In 1959 the United States Army, Navy and Air Force began work on the development of a prototype V/STOL aircraft that could augment helicopters in transport-type missions. Specifically they were interested in designs with longer range and higher speeds than existing helicopters, in order to support operations over longer distances, or in the case of the United States Marine Corps, from further offshore. On 27 January 1961, a series of DOD actions resulted in an agreement where all of the military services would work on the Tri-Service Assault Transport Program under the Navy's Bureau of Naval Weapons (BuWeps) leadership.

The original outline had been drawn up as a replacement for the Sikorsky HR2S, with a payload on the order of 10000 lb. BuWeps released a revised specification that specified the same payload, but extended the operational radius to 250 mi and increased the cruising airspeed to 250–300 kn and the maximum airspeed to 300–400 kn. However, for the Marine Corps mission, the requirement stated that the fuel load could be reduced so that the maximum gross weight would not exceed 35000 lb, as long as a 100 nmi radius was maintained.

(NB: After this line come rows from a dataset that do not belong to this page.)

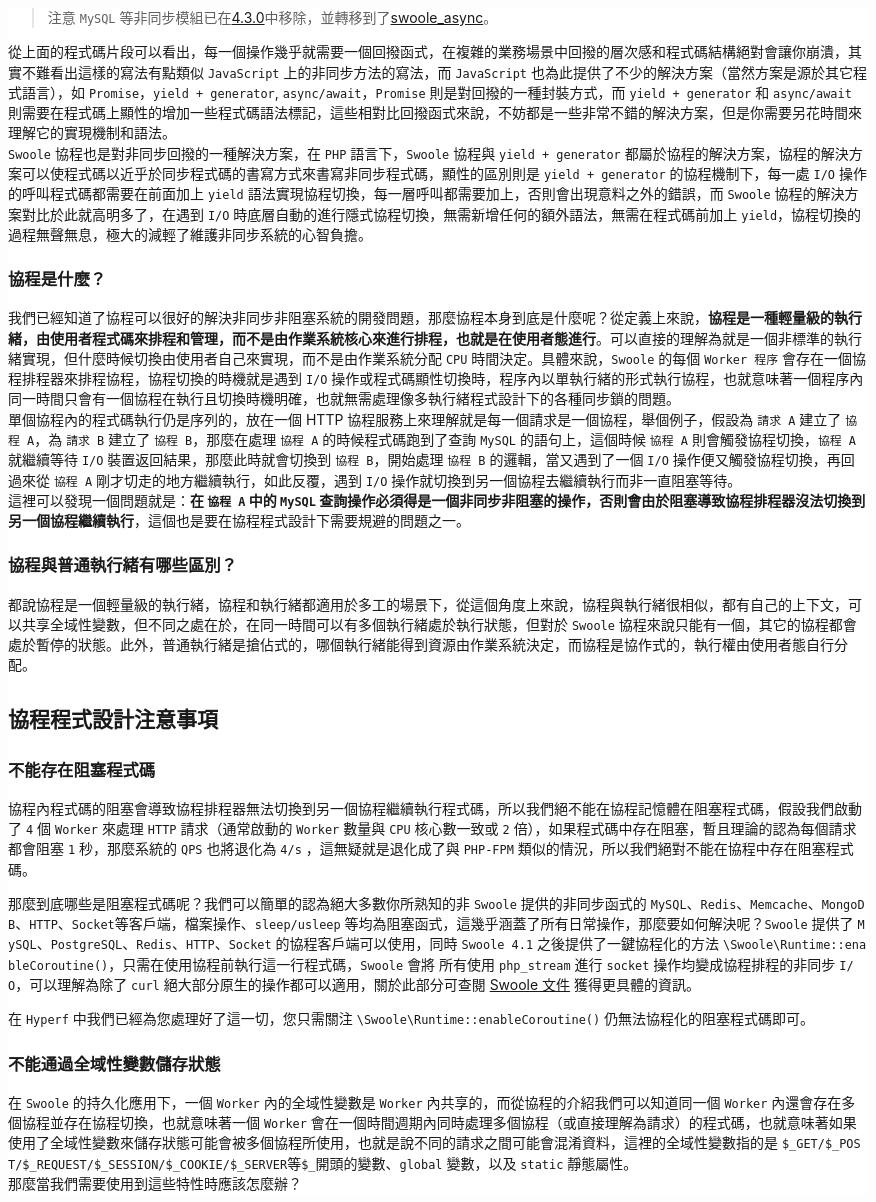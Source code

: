 > 注意 `MySQL` 等非同步模組已在[4.3.0](https://wiki.swoole.com/#/version/bc?id=430)中移除，並轉移到了[swoole_async](https://github.com/swoole/ext-async)。

從上面的程式碼片段可以看出，每一個操作幾乎就需要一個回撥函式，在複雜的業務場景中回撥的層次感和程式碼結構絕對會讓你崩潰，其實不難看出這樣的寫法有點類似 `JavaScript` 上的非同步方法的寫法，而 `JavaScript` 也為此提供了不少的解決方案（當然方案是源於其它程式語言），如 `Promise`，`yield + generator`, `async/await`，`Promise` 則是對回撥的一種封裝方式，而 `yield + generator` 和 `async/await` 則需要在程式碼上顯性的增加一些程式碼語法標記，這些相對比回撥函式來說，不妨都是一些非常不錯的解決方案，但是你需要另花時間來理解它的實現機制和語法。   
`Swoole` 協程也是對非同步回撥的一種解決方案，在 `PHP` 語言下，`Swoole` 協程與 `yield + generator` 都屬於協程的解決方案，協程的解決方案可以使程式碼以近乎於同步程式碼的書寫方式來書寫非同步程式碼，顯性的區別則是 `yield + generator` 的協程機制下，每一處 `I/O` 操作的呼叫程式碼都需要在前面加上 `yield` 語法實現協程切換，每一層呼叫都需要加上，否則會出現意料之外的錯誤，而 `Swoole` 協程的解決方案對比於此就高明多了，在遇到 `I/O` 時底層自動的進行隱式協程切換，無需新增任何的額外語法，無需在程式碼前加上 `yield`，協程切換的過程無聲無息，極大的減輕了維護非同步系統的心智負擔。

### 協程是什麼？

我們已經知道了協程可以很好的解決非同步非阻塞系統的開發問題，那麼協程本身到底是什麼呢？從定義上來說，**協程是一種輕量級的執行緒，由使用者程式碼來排程和管理，而不是由作業系統核心來進行排程，也就是在使用者態進行**。可以直接的理解為就是一個非標準的執行緒實現，但什麼時候切換由使用者自己來實現，而不是由作業系統分配 `CPU` 時間決定。具體來說，`Swoole` 的每個 `Worker 程序` 會存在一個協程排程器來排程協程，協程切換的時機就是遇到 `I/O` 操作或程式碼顯性切換時，程序內以單執行緒的形式執行協程，也就意味著一個程序內同一時間只會有一個協程在執行且切換時機明確，也就無需處理像多執行緒程式設計下的各種同步鎖的問題。   
單個協程內的程式碼執行仍是序列的，放在一個 HTTP 協程服務上來理解就是每一個請求是一個協程，舉個例子，假設為 `請求 A` 建立了 `協程 A`，為 `請求 B` 建立了 `協程 B`，那麼在處理 `協程 A` 的時候程式碼跑到了查詢 `MySQL` 的語句上，這個時候 `協程 A` 則會觸發協程切換，`協程 A` 就繼續等待 `I/O` 裝置返回結果，那麼此時就會切換到 `協程 B`，開始處理 `協程 B` 的邏輯，當又遇到了一個 `I/O` 操作便又觸發協程切換，再回過來從 `協程 A` 剛才切走的地方繼續執行，如此反覆，遇到 `I/O` 操作就切換到另一個協程去繼續執行而非一直阻塞等待。   
這裡可以發現一個問題就是：**在 `協程 A` 中的 `MySQL` 查詢操作必須得是一個非同步非阻塞的操作，否則會由於阻塞導致協程排程器沒法切換到另一個協程繼續執行**，這個也是要在協程程式設計下需要規避的問題之一。

### 協程與普通執行緒有哪些區別？

都說協程是一個輕量級的執行緒，協程和執行緒都適用於多工的場景下，從這個角度上來說，協程與執行緒很相似，都有自己的上下文，可以共享全域性變數，但不同之處在於，在同一時間可以有多個執行緒處於執行狀態，但對於 `Swoole` 協程來說只能有一個，其它的協程都會處於暫停的狀態。此外，普通執行緒是搶佔式的，哪個執行緒能得到資源由作業系統決定，而協程是協作式的，執行權由使用者態自行分配。

## 協程程式設計注意事項

### 不能存在阻塞程式碼

協程內程式碼的阻塞會導致協程排程器無法切換到另一個協程繼續執行程式碼，所以我們絕不能在協程記憶體在阻塞程式碼，假設我們啟動了 `4` 個 `Worker` 來處理 `HTTP` 請求（通常啟動的 `Worker` 數量與 `CPU` 核心數一致或 `2` 倍），如果程式碼中存在阻塞，暫且理論的認為每個請求都會阻塞 `1` 秒，那麼系統的 `QPS` 也將退化為 `4/s` ，這無疑就是退化成了與 `PHP-FPM` 類似的情況，所以我們絕對不能在協程中存在阻塞程式碼。   

那麼到底哪些是阻塞程式碼呢？我們可以簡單的認為絕大多數你所熟知的非 `Swoole` 提供的非同步函式的 `MySQL`、`Redis`、`Memcache`、`MongoDB`、`HTTP`、`Socket`等客戶端，檔案操作、`sleep/usleep` 等均為阻塞函式，這幾乎涵蓋了所有日常操作，那麼要如何解決呢？`Swoole` 提供了 `MySQL`、`PostgreSQL`、`Redis`、`HTTP`、`Socket` 的協程客戶端可以使用，同時 `Swoole 4.1` 之後提供了一鍵協程化的方法 `\Swoole\Runtime::enableCoroutine()`，只需在使用協程前執行這一行程式碼，`Swoole` 會將 所有使用 `php_stream` 進行 `socket` 操作均變成協程排程的非同步 `I/O`，可以理解為除了 `curl` 絕大部分原生的操作都可以適用，關於此部分可查閱 [Swoole 文件](https://wiki.swoole.com/#/runtime) 獲得更具體的資訊。  

在 `Hyperf` 中我們已經為您處理好了這一切，您只需關注 `\Swoole\Runtime::enableCoroutine()` 仍無法協程化的阻塞程式碼即可。

### 不能通過全域性變數儲存狀態

在 `Swoole` 的持久化應用下，一個 `Worker` 內的全域性變數是 `Worker` 內共享的，而從協程的介紹我們可以知道同一個 `Worker` 內還會存在多個協程並存在協程切換，也就意味著一個 `Worker` 會在一個時間週期內同時處理多個協程（或直接理解為請求）的程式碼，也就意味著如果使用了全域性變數來儲存狀態可能會被多個協程所使用，也就是說不同的請求之間可能會混淆資料，這裡的全域性變數指的是 `$_GET/$_POST/$_REQUEST/$_SESSION/$_COOKIE/$_SERVER`等`$_`開頭的變數、`global` 變數，以及 `static` 靜態屬性。    
那麼當我們需要使用到這些特性時應該怎麼辦？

Vought responded with a proposal combining engineering from their own design arm, as well as Ryan and Hiller, who had more extensive helicopter experience. Their proposal won the design contest, and a contract for five prototypes was signed in early 1962 with first flight specified for July 1964. The design was initially known as the Vought-Ryan-Hiller XC-142, but when Vought became part of the Ling-Temco-Vought (LTV) conglomerate this naming was dropped.

During the prototype development the Navy decided to exit the program. They were concerned that the strong propeller downwash would make it difficult to operate. Their existing HR2S fleet had a ground pressure of about 7.5 psi, and proved to blow people about on the ground and stir up considerable amounts of debris. The C-142 was predicted to have an even higher loading of 10 psi, which they believed would limit it to operations to and from prepared landing pads and was therefore unsuitable for assault operations.

The first prototype made its first conventional flight on 29 September 1964, first hover on 29 December 1964, and first transition on 11 January 1965. The first XC-142A was delivered to the Air Force test team in July 1965. During the XC-142A program, a total of 420 hours were flown in 488 flights. The five XC-142As were flown by 39 different military and civilian pilots. Tests included carrier operations, simulated rescues, paratroop drops, and low-level cargo extraction.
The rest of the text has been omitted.